▶ **DIRECTIONS FOR THIS TASK**
Return every line of the entries that includes the word "file".

▶ **MATERIAL FOR THE TASK**

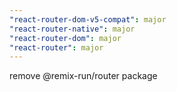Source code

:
 ```yaml
---
"react-router-dom-v5-compat": major
"react-router-native": major
"react-router-dom": major
"react-router": major
---
```


remove @remix-run/router package
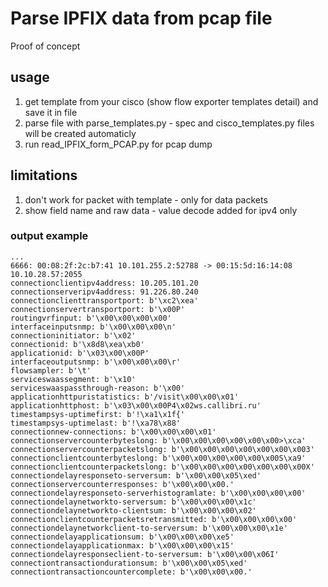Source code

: # Parse IPFIX data from pcap file

Proof of concept

## usage

1. get template from your cisco (show flow exporter templates detail) and save it in file
2. parse file with parse_templates.py - spec and cisco_templates.py files will be created automaticly
3. run read_IPFIX_form_PCAP.py for pcap dump

## limitations

1. don't work for packet with template - only for data packets
2. show field name and raw data - value decode added for ipv4 only

### output example

```
...
6666: 00:08:2f:2c:b7:41 10.101.255.2:52788 -> 00:15:5d:16:14:08 10.10.28.57:2055
connectionclientipv4address: 10.205.101.20
connectionserveripv4address: 91.226.80.240
connectionclienttransportport: b'\xc2\xea'
connectionservertransportport: b'\x00P'
routingvrfinput: b'\x00\x00\x00\x00'
interfaceinputsnmp: b'\x00\x00\x00\n'
connectioninitiator: b'\x02'
connectionid: b'\x8d8\xea\xb0'
applicationid: b'\x03\x00\x00P'
interfaceoutputsnmp: b'\x00\x00\x00\r'
flowsampler: b'\t'
serviceswaassegment: b'\x10'
serviceswaaspassthrough-reason: b'\x00'
applicationhttpuristatistics: b'/visit\x00\x00\x01'
applicationhttphost: b'\x03\x00\x00P4\x02ws.callibri.ru'
timestampsys-uptimefirst: b'!\xa1\x1f{'
timestampsys-uptimelast: b'!\xa78\x88'
connectionnew-connections: b'\x00\x00\x00\x01'
connectionservercounterbyteslong: b'\x00\x00\x00\x00\x00\x00>\xca'
connectionservercounterpacketslong: b'\x00\x00\x00\x00\x00\x00\x003'
connectionclientcounterbyteslong: b'\x00\x00\x00\x00\x00\x00S\xa9'
connectionclientcounterpacketslong: b'\x00\x00\x00\x00\x00\x00\x00X'
connectiondelayresponseto-serversum: b'\x00\x00\x05\xed'
connectionservercounterresponses: b'\x00\x00\x00.'
connectiondelayresponseto-serverhistogramlate: b'\x00\x00\x00\x00'
connectiondelaynetworkto-serversum: b'\x00\x00\x00\x1c'
connectiondelaynetworkto-clientsum: b'\x00\x00\x00\x02'
connectionclientcounterpacketsretransmitted: b'\x00\x00\x00\x00'
connectiondelaynetworkclient-to-serversum: b'\x00\x00\x00\x1e'
connectiondelayapplicationsum: b'\x00\x00\x00\xe5'
connectiondelayapplicationmax: b'\x00\x00\x00\x15'
connectiondelayresponseclient-to-serversum: b'\x00\x00\x06I'
connectiontransactiondurationsum: b'\x00\x00\x05\xed'
connectiontransactioncountercomplete: b'\x00\x00\x00.'
```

▶ **PROBLEM SOLUTION**
: # Parse IPFIX data from pcap file
1. get template from your cisco (show flow exporter templates detail) and save it in file
2. parse file with parse_templates.py - spec and cisco_templates.py files will be created automaticly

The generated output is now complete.